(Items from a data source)
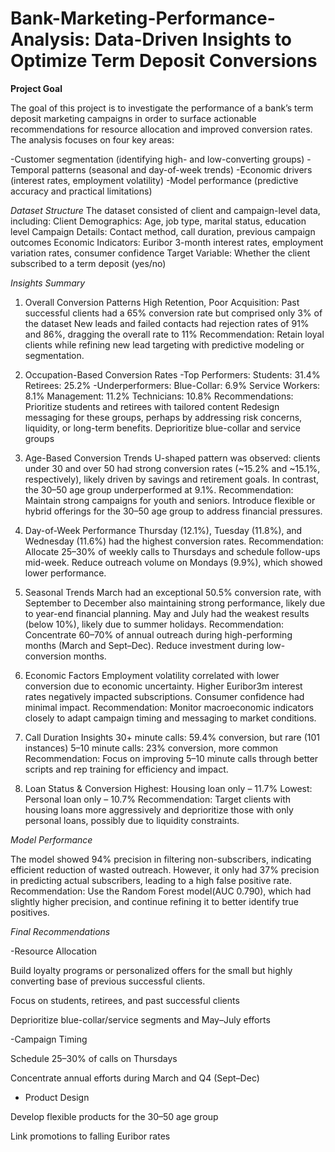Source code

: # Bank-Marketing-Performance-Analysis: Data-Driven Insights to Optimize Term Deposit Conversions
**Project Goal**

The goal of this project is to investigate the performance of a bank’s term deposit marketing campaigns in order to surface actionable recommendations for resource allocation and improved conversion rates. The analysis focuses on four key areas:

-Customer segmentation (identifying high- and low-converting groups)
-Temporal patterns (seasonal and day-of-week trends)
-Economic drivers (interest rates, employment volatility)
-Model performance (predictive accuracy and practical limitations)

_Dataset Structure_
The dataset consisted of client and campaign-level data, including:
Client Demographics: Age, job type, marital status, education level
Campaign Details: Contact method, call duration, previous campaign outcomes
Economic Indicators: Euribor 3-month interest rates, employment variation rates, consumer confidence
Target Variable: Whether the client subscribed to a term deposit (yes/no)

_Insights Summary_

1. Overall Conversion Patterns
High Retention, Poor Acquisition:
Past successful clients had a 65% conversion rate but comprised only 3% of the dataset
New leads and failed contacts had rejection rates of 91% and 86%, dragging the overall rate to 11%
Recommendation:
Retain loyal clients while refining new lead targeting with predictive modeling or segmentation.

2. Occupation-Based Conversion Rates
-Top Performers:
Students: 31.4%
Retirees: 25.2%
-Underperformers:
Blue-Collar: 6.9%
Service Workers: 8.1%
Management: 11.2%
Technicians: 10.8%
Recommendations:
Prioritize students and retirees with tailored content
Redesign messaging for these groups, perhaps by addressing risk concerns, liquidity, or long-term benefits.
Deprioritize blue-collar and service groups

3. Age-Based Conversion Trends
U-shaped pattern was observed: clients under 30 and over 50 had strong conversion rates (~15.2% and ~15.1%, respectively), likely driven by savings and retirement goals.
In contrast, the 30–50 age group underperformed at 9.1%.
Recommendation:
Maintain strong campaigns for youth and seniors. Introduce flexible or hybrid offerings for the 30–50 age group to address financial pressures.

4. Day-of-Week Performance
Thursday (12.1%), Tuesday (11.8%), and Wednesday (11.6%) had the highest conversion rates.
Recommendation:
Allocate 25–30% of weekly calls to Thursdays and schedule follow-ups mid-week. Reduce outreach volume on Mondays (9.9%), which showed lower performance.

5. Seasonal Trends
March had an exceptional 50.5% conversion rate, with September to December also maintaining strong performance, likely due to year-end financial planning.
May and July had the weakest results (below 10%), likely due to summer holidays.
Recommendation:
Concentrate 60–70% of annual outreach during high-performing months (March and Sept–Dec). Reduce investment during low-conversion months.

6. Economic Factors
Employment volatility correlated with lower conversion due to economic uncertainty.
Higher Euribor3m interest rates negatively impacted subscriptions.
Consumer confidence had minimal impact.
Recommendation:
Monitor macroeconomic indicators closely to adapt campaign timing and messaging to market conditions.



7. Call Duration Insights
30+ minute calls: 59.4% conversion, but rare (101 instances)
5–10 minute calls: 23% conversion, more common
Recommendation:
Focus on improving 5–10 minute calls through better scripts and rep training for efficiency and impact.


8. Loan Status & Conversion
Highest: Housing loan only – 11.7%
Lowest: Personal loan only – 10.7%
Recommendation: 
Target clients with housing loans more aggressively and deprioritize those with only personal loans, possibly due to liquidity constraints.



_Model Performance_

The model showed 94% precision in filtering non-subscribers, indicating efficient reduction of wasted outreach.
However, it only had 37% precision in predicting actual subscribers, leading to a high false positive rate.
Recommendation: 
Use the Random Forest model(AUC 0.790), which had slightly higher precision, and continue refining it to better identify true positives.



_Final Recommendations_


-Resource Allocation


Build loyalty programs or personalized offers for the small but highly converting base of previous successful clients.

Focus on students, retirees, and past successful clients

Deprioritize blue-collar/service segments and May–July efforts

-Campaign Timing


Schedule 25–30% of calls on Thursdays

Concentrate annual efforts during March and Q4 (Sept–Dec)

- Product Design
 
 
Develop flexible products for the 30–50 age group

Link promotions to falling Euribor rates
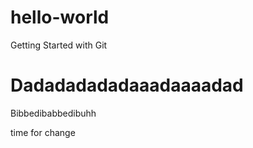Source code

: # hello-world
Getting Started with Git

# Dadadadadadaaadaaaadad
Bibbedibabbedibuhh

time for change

* AIM OF THE TASK: Would you output the lines from the one that contains "# Dadadadadadaaadaaaadad" to the end of the data, both ends included, exactly as they appear?

* YOUR RESPONSE:
# Dadadadadadaaadaaaadad
Bibbedibabbedibuhh

time for change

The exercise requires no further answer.